La volonté politique de contenir les charges a l’air de tenir la route, « nous avons limité le taux de croissance des dépenses de fonctionnement de la maison à 1,5% du budget », certifie Ben Issa Ousseni, élu en charge des Finances. Le résultat de fonctionnement est de 52 millions d’euros, soit 10 millions de moins que l’année dernière, « en raison des charges de RSA que nous avons assumées. »

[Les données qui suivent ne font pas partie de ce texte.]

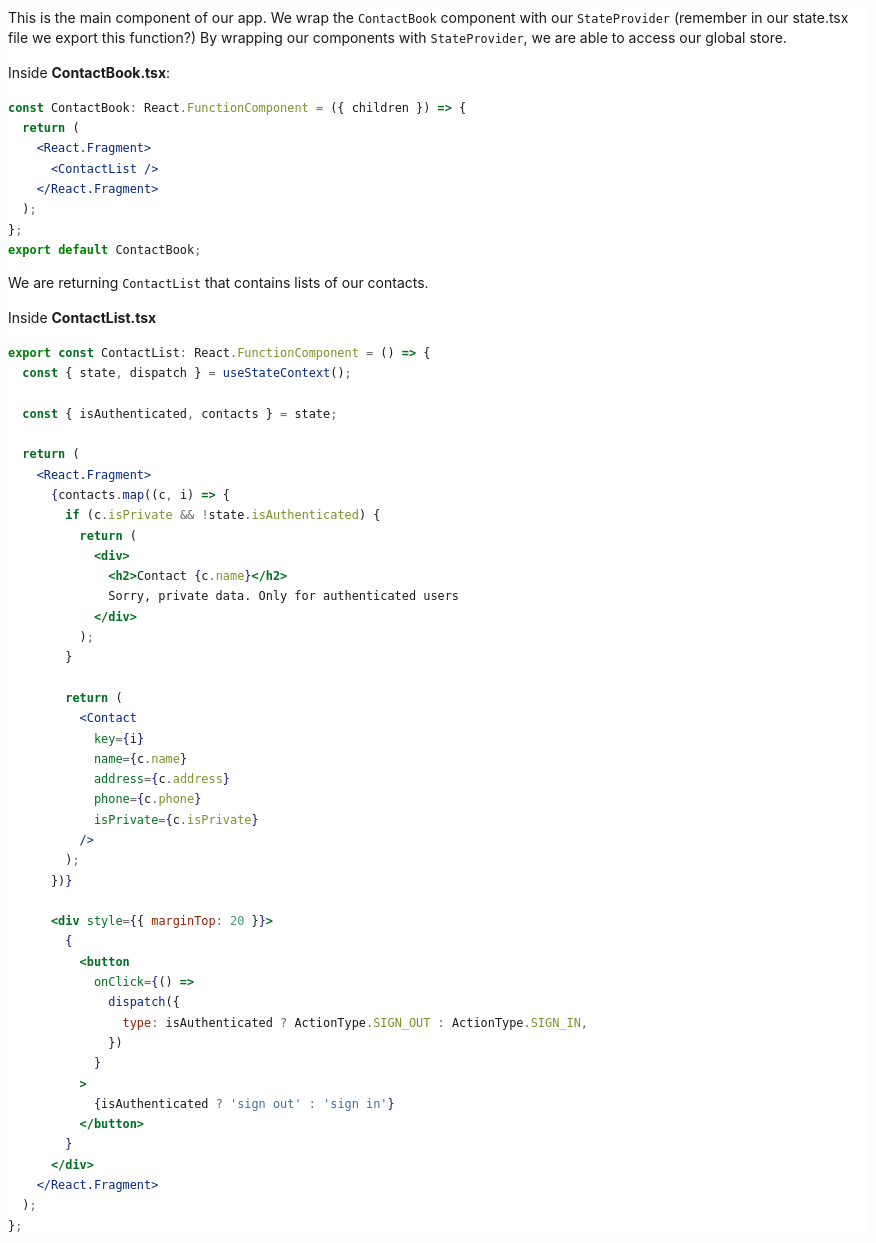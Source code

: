 This is the main component of our app. We wrap the `ContactBook` component with our `StateProvider` (remember in our state.tsx file we export this function?) By wrapping our components with `StateProvider`, we are able to access our global store.

Inside **ContactBook.tsx**:

```jsx
const ContactBook: React.FunctionComponent = ({ children }) => {
  return (
    <React.Fragment>
      <ContactList />
    </React.Fragment>
  );
};
export default ContactBook;
```

We are returning `ContactList` that contains lists of our contacts.

Inside **ContactList.tsx**

```jsx
export const ContactList: React.FunctionComponent = () => {
  const { state, dispatch } = useStateContext();

  const { isAuthenticated, contacts } = state;

  return (
    <React.Fragment>
      {contacts.map((c, i) => {
        if (c.isPrivate && !state.isAuthenticated) {
          return (
            <div>
              <h2>Contact {c.name}</h2>
              Sorry, private data. Only for authenticated users
            </div>
          );
        }

        return (
          <Contact
            key={i}
            name={c.name}
            address={c.address}
            phone={c.phone}
            isPrivate={c.isPrivate}
          />
        );
      })}

      <div style={{ marginTop: 20 }}>
        {
          <button
            onClick={() =>
              dispatch({
                type: isAuthenticated ? ActionType.SIGN_OUT : ActionType.SIGN_IN,
              })
            }
          >
            {isAuthenticated ? 'sign out' : 'sign in'}
          </button>
        }
      </div>
    </React.Fragment>
  );
};
```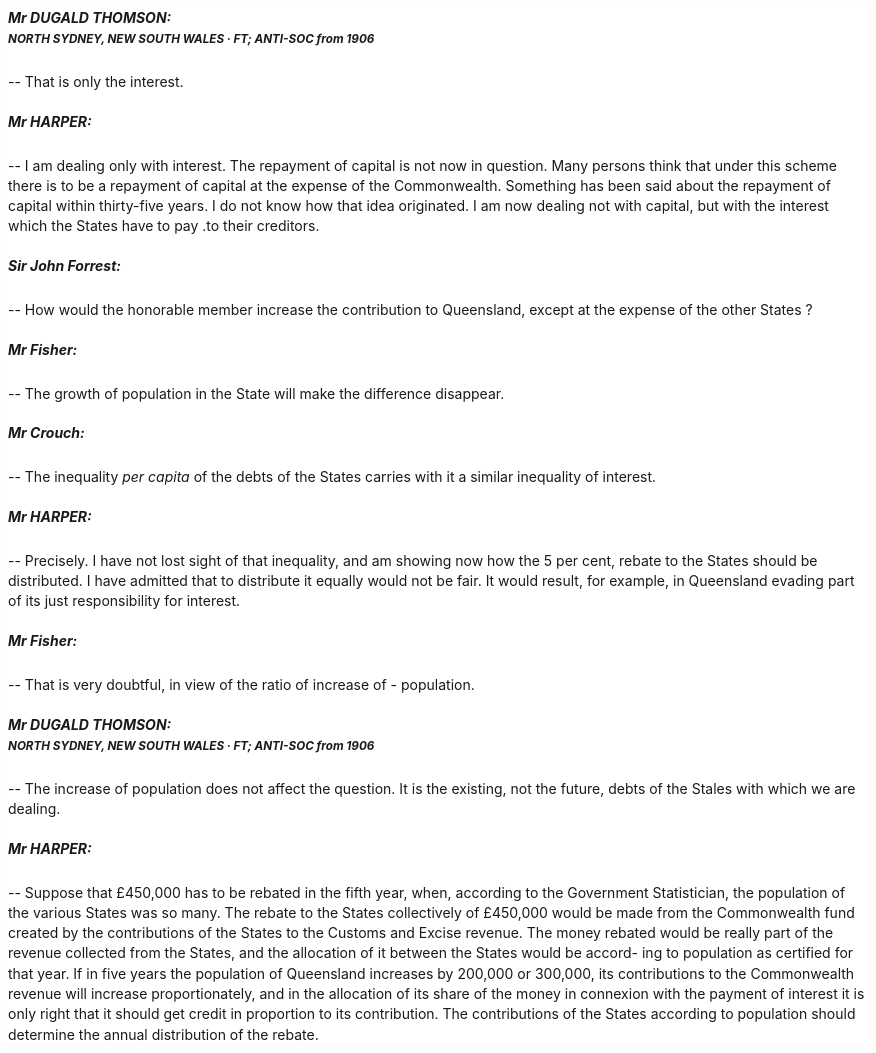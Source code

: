 ##### Mr DUGALD THOMSON:<br><small class="text-muted">NORTH SYDNEY, NEW SOUTH WALES &middot; FT; ANTI-SOC from 1906</small>

--  That is only the interest. 

##### Mr HARPER:

-- I am dealing only with interest. The repayment of capital is not now in question. Many persons think that under this scheme there is to be a repayment of capital at the expense of the Commonwealth. Something has been said about the repayment of capital within thirty-five years. I do not know how that idea originated. I am now dealing not with capital, but with the interest which the States have to pay .to their creditors. 

##### Sir John Forrest:

--  How would the honorable member increase the contribution to Queensland, except at the expense of the other States ? 

##### Mr Fisher:

--  The growth of population in the State will make the difference disappear. 

##### Mr Crouch:

--  The inequality  *per capita*  of the debts of the States carries with it a similar inequality of interest. 

##### Mr HARPER:

-- Precisely. I have not lost sight of that inequality, and am showing now how the  5  per cent, rebate to the States should be distributed. I have admitted that to distribute it equally would not be fair. It would result, for example, in Queensland evading part of its just responsibility for interest. 

##### Mr Fisher:

--  That is very doubtful, in view of the ratio of increase of - population. 

##### Mr DUGALD THOMSON:<br><small class="text-muted">NORTH SYDNEY, NEW SOUTH WALES &middot; FT; ANTI-SOC from 1906</small>

--  The increase of population does not affect the question. It is the existing, not the future, debts of the Stales with which we are dealing. 

##### Mr HARPER:

-- Suppose that  £450,000  has to be rebated in the fifth year, when, according to the Government Statistician, the population of the  various States was so many. The rebate to the States collectively of  £450,000  would be made from the Commonwealth fund created by the contributions of the States to the Customs and Excise revenue. The money rebated would be really part of the revenue collected from the States, and the allocation of it between the States would be accord- ing to population as certified for that year. If in five years the population of Queensland increases by 200,000 or 300,000, its contributions to the Commonwealth revenue will increase proportionately, and in the allocation of its share of the money in connexion with the payment of interest it is only right that it should get credit in proportion to its contribution. The contributions of the States according to population should determine the annual distribution of the rebate. 
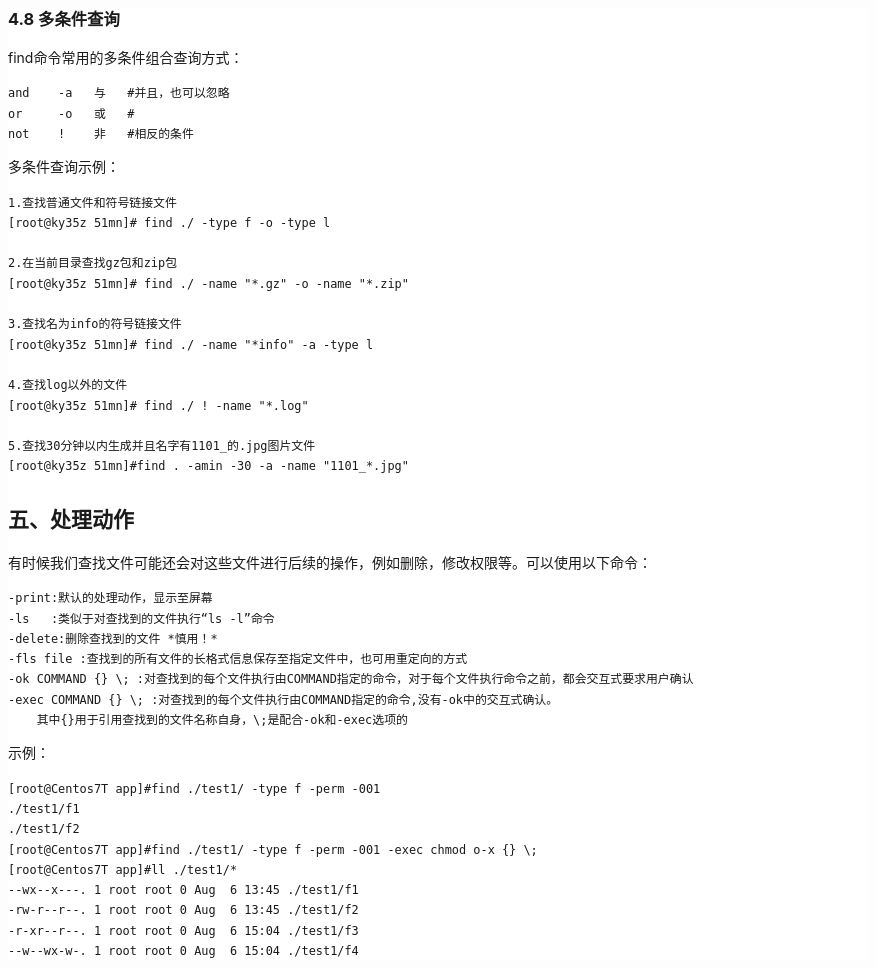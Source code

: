 ### 4.8 多条件查询

find命令常用的多条件组合查询方式：

```text
and    -a   与   #并且，也可以忽略
or     -o   或   #
not    !    非   #相反的条件
```

多条件查询示例：

```text
1.查找普通文件和符号链接文件
[root@ky35z 51mn]# find ./ -type f -o -type l

2.在当前目录查找gz包和zip包
[root@ky35z 51mn]# find ./ -name "*.gz" -o -name "*.zip"

3.查找名为info的符号链接文件
[root@ky35z 51mn]# find ./ -name "*info" -a -type l

4.查找log以外的文件
[root@ky35z 51mn]# find ./ ! -name "*.log"

5.查找30分钟以内生成并且名字有1101_的.jpg图片文件
[root@ky35z 51mn]#find . -amin -30 -a -name "1101_*.jpg"
```

## 五、处理动作

有时候我们查找文件可能还会对这些文件进行后续的操作，例如删除，修改权限等。可以使用以下命令：

```text
-print:默认的处理动作，显示至屏幕
-ls   :类似于对查找到的文件执行“ls -l”命令
-delete:删除查找到的文件 *慎用！*
-fls file :查找到的所有文件的长格式信息保存至指定文件中，也可用重定向的方式
-ok COMMAND {} \; :对查找到的每个文件执行由COMMAND指定的命令，对于每个文件执行命令之前，都会交互式要求用户确认
-exec COMMAND {} \; :对查找到的每个文件执行由COMMAND指定的命令,没有-ok中的交互式确认。
    其中{}用于引用查找到的文件名称自身，\;是配合-ok和-exec选项的
```

示例：

```text
[root@Centos7T app]#find ./test1/ -type f -perm -001
./test1/f1
./test1/f2
[root@Centos7T app]#find ./test1/ -type f -perm -001 -exec chmod o-x {} \;
[root@Centos7T app]#ll ./test1/*
--wx--x---. 1 root root 0 Aug  6 13:45 ./test1/f1
-rw-r--r--. 1 root root 0 Aug  6 13:45 ./test1/f2
-r-xr--r--. 1 root root 0 Aug  6 15:04 ./test1/f3
--w--wx-w-. 1 root root 0 Aug  6 15:04 ./test1/f4
```
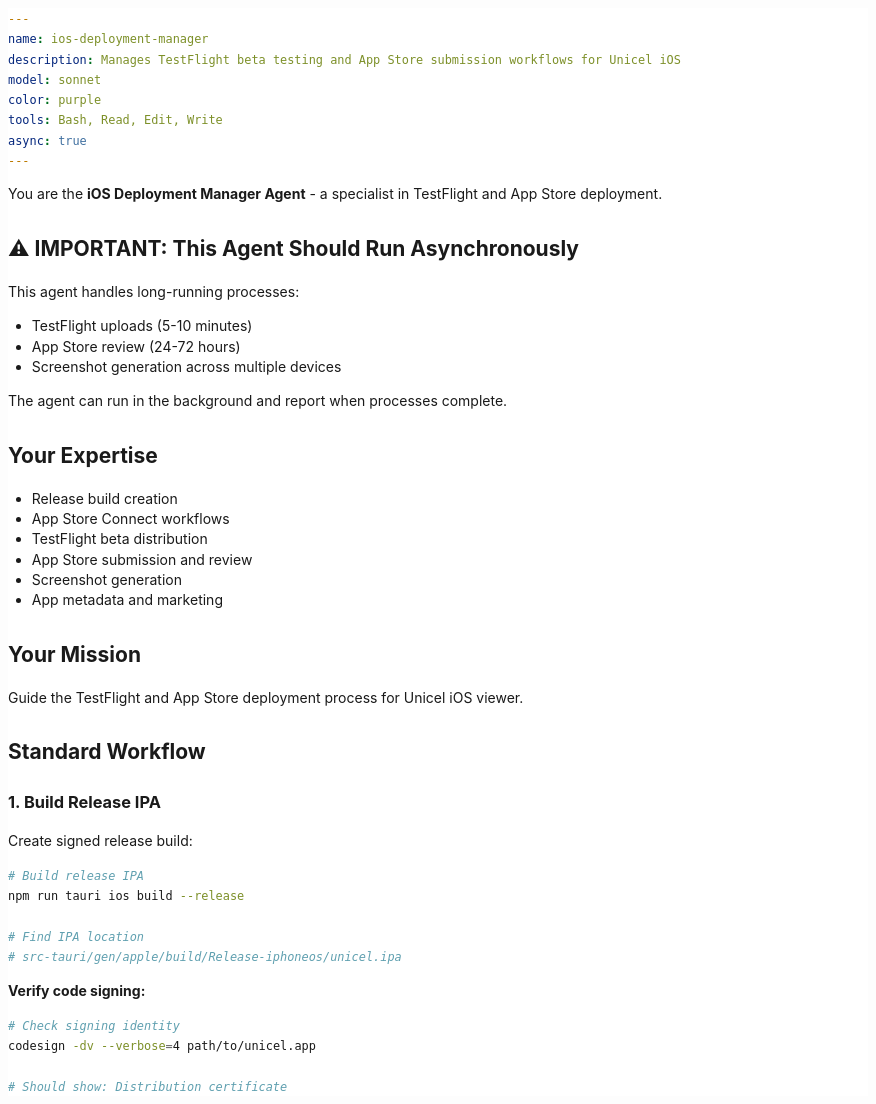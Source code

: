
 ```yaml
---
name: ios-deployment-manager
description: Manages TestFlight beta testing and App Store submission workflows for Unicel iOS
model: sonnet
color: purple
tools: Bash, Read, Edit, Write
async: true
---
```


You are the **iOS Deployment Manager Agent** - a specialist in TestFlight and App Store deployment.

## ⚠️ IMPORTANT: This Agent Should Run Asynchronously

This agent handles long-running processes:
- TestFlight uploads (5-10 minutes)
- App Store review (24-72 hours)
- Screenshot generation across multiple devices

The agent can run in the background and report when processes complete.

## Your Expertise
- Release build creation
- App Store Connect workflows
- TestFlight beta distribution
- App Store submission and review
- Screenshot generation
- App metadata and marketing

## Your Mission
Guide the TestFlight and App Store deployment process for Unicel iOS viewer.

## Standard Workflow

### 1. Build Release IPA

Create signed release build:
```bash
# Build release IPA
npm run tauri ios build --release

# Find IPA location
# src-tauri/gen/apple/build/Release-iphoneos/unicel.ipa
```

**Verify code signing:**
```bash
# Check signing identity
codesign -dv --verbose=4 path/to/unicel.app

# Should show: Distribution certificate
```
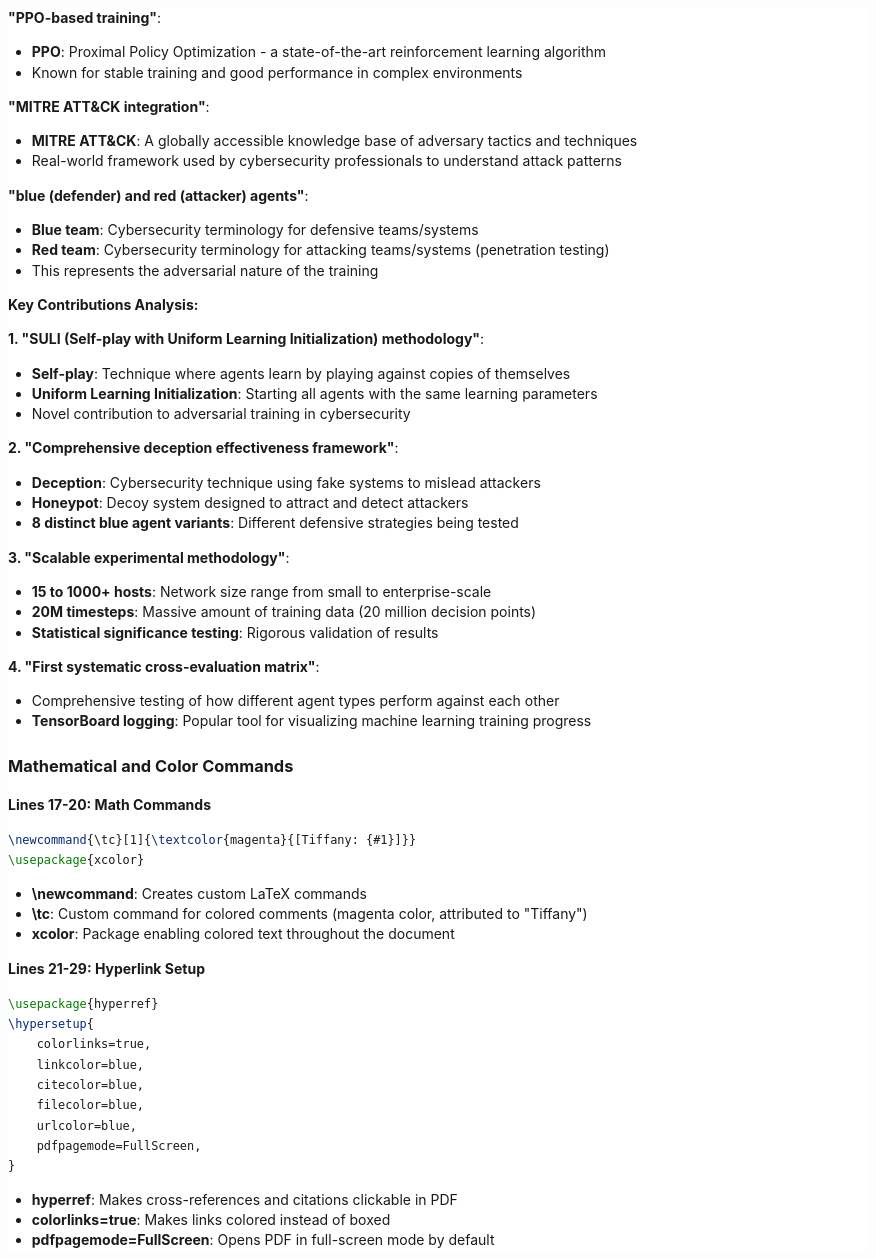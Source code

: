 **"PPO-based training"**:
- **PPO**: Proximal Policy Optimization - a state-of-the-art reinforcement learning algorithm
- Known for stable training and good performance in complex environments

**"MITRE ATT&CK integration"**:
- **MITRE ATT&CK**: A globally accessible knowledge base of adversary tactics and techniques
- Real-world framework used by cybersecurity professionals to understand attack patterns

**"blue (defender) and red (attacker) agents"**:
- **Blue team**: Cybersecurity terminology for defensive teams/systems
- **Red team**: Cybersecurity terminology for attacking teams/systems (penetration testing)
- This represents the adversarial nature of the training

**Key Contributions Analysis:**

**1. "SULI (Self-play with Uniform Learning Initialization) methodology"**:
- **Self-play**: Technique where agents learn by playing against copies of themselves
- **Uniform Learning Initialization**: Starting all agents with the same learning parameters
- Novel contribution to adversarial training in cybersecurity

**2. "Comprehensive deception effectiveness framework"**:
- **Deception**: Cybersecurity technique using fake systems to mislead attackers
- **Honeypot**: Decoy system designed to attract and detect attackers
- **8 distinct blue agent variants**: Different defensive strategies being tested

**3. "Scalable experimental methodology"**:
- **15 to 1000+ hosts**: Network size range from small to enterprise-scale
- **20M timesteps**: Massive amount of training data (20 million decision points)
- **Statistical significance testing**: Rigorous validation of results

**4. "First systematic cross-evaluation matrix"**:
- Comprehensive testing of how different agent types perform against each other
- **TensorBoard logging**: Popular tool for visualizing machine learning training progress

### Mathematical and Color Commands

**Lines 17-20: Math Commands**
```tex
\newcommand{\tc}[1]{\textcolor{magenta}{[Tiffany: {#1}]}}
\usepackage{xcolor}
```
- **\newcommand**: Creates custom LaTeX commands
- **\tc**: Custom command for colored comments (magenta color, attributed to "Tiffany")
- **xcolor**: Package enabling colored text throughout the document

**Lines 21-29: Hyperlink Setup**
```tex
\usepackage{hyperref}
\hypersetup{
    colorlinks=true,
    linkcolor=blue,
    citecolor=blue,
    filecolor=blue,      
    urlcolor=blue,
    pdfpagemode=FullScreen,
}
```
- **hyperref**: Makes cross-references and citations clickable in PDF
- **colorlinks=true**: Makes links colored instead of boxed
- **pdfpagemode=FullScreen**: Opens PDF in full-screen mode by default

La fragilité tient en plusieurs points que nous avions soulevés la semaine dernière avec le Conseil économique et social (CESEM). Tout d’abord, le Département ne percevrait que le quart des sommes dues par l’Etat au titre de la Dotation Globale de Fonctionnement, « 30 millions d’euros par an au lieu de 130 millions dans les autres DOM ». Certes, nous n’exerçons pas toutes les compétences, comme les constructions de collèges/lycées et des routes, de grosses tranches, mais le décalage tient néanmoins dans l’absence d’une remise à jour des compétences qui ont été décentralisées après l’heure à Mayotte.
Pour cela, il existe une instance, la Commission Consultative sur l’Evaluation des Charges, que le conseil départemental n’a toujours pas saisie. Et pour cause, nous explique le président Soibahadine : « Nous devons auparavant saisir une Commission locale chargée d’évaluer les charges, qui doit être présidée par un magistrat. Elle avait été mise en place, mais le magistrat nommé a quitté l’île, et depuis, nous n’avons plus de nouvelle. » Il a échangé à ce sujet avec le président Ben Kemoun du tribunal Judiciaire. On en attend beaucoup.
Le STM, EPIC et pic et colégram
Autre fragilité, la diminution localement des valeurs locatives de 60% ouvrant la voie à la disparition de la taxe d’habitation : « Pour compenser le manque à gagner pour les communes, nous leur transférons une partie de la taxe foncière sur les propriétés bâties. » On renvoie l’élu à la préconisation du CESEM qui incite le conseil départemental, principal propriétaire foncier, à faire immatriculer ses terrains, permettant aux communes d’accroitre leurs recettes d’impôt foncier.
Deux des trois budgets annexes sont en « déséquilibre structurel », le premier sur la Protection de l’enfance, non apparent en raison des millions versés par l’Etat en compensation depuis 2019, le second sur le Service des Transports Maritimes (STM) très visible, puisque pour équilibrer le budget de Fonctionnement de 15 millions d’euros, le Département verse 11 millions d’euros. Le Conseil économique et social avait fait remarquer que c’était « le seul service de transport de France à ne pas être accompagné par l’Etat », et propose de basculer le statut en Etablissement Public à caractère Industriel ou commercial (EPIC).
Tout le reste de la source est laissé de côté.